*RECORDS TO PROCESS*
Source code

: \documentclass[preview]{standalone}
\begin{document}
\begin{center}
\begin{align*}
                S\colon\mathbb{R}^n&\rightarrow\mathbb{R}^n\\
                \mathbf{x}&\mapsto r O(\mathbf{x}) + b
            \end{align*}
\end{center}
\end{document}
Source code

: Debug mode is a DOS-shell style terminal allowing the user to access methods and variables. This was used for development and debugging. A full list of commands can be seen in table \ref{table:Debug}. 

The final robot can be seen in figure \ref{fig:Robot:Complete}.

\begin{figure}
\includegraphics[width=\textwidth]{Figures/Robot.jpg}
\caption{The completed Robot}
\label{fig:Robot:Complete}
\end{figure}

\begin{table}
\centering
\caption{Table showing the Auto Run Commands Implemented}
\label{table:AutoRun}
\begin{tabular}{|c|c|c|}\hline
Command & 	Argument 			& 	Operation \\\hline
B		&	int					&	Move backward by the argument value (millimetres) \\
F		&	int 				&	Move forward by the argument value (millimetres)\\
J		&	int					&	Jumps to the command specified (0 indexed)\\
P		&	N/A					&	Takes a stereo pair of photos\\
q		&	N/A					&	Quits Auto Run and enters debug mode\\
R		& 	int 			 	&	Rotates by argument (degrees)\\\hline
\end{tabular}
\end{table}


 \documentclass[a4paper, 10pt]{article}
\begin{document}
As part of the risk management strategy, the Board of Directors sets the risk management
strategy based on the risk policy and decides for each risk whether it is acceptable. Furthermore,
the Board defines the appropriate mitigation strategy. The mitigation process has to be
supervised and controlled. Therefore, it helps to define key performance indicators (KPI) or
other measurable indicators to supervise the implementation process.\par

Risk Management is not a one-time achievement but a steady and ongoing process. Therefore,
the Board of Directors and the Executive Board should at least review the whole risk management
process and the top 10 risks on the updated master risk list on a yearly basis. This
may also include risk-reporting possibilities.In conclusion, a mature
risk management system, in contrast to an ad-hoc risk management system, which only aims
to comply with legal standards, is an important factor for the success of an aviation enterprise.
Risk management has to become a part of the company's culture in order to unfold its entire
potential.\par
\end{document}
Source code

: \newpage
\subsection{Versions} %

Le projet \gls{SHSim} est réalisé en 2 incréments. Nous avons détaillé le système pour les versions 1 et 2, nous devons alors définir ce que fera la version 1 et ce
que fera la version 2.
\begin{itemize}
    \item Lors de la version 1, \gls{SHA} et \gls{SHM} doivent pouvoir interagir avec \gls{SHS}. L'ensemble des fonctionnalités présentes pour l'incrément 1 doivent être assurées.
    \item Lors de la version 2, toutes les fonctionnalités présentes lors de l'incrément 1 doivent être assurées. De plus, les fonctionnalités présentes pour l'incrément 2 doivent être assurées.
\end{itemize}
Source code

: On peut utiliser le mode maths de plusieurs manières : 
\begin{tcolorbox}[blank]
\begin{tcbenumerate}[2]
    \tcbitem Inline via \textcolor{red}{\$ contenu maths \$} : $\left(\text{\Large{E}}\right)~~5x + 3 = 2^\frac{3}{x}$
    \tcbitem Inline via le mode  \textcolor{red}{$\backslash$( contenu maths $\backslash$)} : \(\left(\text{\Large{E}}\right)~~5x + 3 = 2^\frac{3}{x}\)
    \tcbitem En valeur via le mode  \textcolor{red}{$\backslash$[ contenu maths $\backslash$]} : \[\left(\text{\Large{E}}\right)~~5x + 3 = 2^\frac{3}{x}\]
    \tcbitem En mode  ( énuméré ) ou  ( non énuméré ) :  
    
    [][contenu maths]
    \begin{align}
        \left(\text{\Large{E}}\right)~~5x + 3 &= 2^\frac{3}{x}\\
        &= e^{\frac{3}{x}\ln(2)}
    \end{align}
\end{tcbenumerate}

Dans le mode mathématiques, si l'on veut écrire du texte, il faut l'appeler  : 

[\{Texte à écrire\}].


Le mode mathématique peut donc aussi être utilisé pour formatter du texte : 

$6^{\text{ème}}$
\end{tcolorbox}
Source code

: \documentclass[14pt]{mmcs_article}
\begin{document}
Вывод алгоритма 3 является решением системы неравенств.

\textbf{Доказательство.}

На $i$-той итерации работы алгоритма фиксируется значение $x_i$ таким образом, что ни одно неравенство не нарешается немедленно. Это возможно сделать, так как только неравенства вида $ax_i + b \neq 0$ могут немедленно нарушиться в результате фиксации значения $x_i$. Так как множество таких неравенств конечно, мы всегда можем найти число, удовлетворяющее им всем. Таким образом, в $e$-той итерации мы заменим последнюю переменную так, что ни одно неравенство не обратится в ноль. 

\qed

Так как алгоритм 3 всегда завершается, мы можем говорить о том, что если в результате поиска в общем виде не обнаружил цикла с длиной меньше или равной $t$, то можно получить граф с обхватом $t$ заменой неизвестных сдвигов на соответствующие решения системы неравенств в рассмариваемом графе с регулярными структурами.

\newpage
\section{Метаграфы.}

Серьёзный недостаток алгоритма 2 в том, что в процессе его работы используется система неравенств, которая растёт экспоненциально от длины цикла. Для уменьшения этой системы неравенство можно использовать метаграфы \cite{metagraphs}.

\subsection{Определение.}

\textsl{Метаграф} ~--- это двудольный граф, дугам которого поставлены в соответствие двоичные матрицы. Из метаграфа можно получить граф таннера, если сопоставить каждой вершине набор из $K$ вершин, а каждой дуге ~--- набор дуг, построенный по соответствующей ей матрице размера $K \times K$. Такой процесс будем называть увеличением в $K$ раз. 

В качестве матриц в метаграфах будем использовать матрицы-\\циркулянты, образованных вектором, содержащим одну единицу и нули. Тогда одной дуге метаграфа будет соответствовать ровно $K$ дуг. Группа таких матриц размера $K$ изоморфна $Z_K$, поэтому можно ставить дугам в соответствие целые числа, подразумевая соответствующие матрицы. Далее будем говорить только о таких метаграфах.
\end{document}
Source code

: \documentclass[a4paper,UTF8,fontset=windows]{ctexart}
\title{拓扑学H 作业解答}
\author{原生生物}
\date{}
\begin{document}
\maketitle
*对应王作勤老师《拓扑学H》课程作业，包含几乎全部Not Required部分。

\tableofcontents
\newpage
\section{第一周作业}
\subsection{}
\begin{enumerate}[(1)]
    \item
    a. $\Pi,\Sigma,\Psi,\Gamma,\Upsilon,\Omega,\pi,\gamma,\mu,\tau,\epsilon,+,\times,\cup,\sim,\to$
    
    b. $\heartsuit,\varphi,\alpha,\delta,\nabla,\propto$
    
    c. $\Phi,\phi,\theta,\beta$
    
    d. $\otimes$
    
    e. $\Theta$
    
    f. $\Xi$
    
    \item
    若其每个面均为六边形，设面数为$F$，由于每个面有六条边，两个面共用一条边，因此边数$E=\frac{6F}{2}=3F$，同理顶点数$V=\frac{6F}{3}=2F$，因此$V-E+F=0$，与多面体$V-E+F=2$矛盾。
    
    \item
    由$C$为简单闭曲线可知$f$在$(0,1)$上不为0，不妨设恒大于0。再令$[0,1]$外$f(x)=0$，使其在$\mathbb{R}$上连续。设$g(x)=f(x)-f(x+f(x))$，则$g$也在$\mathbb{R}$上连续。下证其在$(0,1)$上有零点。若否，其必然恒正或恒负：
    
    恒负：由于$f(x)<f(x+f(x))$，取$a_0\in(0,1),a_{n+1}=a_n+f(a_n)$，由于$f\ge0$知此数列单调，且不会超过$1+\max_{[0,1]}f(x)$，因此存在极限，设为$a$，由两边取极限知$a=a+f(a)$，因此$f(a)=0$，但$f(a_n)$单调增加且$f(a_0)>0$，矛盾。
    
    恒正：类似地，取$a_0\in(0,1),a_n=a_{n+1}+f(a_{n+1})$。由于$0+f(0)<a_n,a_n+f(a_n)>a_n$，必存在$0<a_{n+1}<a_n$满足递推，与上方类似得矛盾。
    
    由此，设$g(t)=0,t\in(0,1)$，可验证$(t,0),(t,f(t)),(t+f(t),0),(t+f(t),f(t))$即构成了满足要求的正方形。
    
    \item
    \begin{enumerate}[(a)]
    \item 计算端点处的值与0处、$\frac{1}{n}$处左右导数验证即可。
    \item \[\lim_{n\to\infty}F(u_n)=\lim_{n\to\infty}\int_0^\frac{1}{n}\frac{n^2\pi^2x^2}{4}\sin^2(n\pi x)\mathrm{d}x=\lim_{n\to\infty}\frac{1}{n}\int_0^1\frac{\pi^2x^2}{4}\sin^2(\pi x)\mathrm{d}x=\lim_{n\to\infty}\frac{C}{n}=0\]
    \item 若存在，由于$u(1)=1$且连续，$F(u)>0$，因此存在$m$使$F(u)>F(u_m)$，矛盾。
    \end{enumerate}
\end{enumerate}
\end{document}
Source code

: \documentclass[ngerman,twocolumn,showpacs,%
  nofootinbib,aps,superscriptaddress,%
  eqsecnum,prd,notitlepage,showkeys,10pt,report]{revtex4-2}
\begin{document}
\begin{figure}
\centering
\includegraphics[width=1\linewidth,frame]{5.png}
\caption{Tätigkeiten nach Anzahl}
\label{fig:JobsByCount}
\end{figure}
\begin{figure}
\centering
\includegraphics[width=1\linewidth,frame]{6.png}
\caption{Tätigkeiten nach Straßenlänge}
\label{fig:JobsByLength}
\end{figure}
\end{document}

*WHAT THE TASK ASKS*
Return each line from the data where the string "être" can be found.

*ANSWER FOR THIS EXERCISE*
    \item Lors de la version 1, \gls{SHA} et \gls{SHM} doivent pouvoir interagir avec \gls{SHS}. L'ensemble des fonctionnalités présentes pour l'incrément 1 doivent être assurées.
    \item Lors de la version 2, toutes les fonctionnalités présentes lors de l'incrément 1 doivent être assurées. De plus, les fonctionnalités présentes pour l'incrément 2 doivent être assurées.
Le mode mathématique peut donc aussi être utilisé pour formatter du texte : 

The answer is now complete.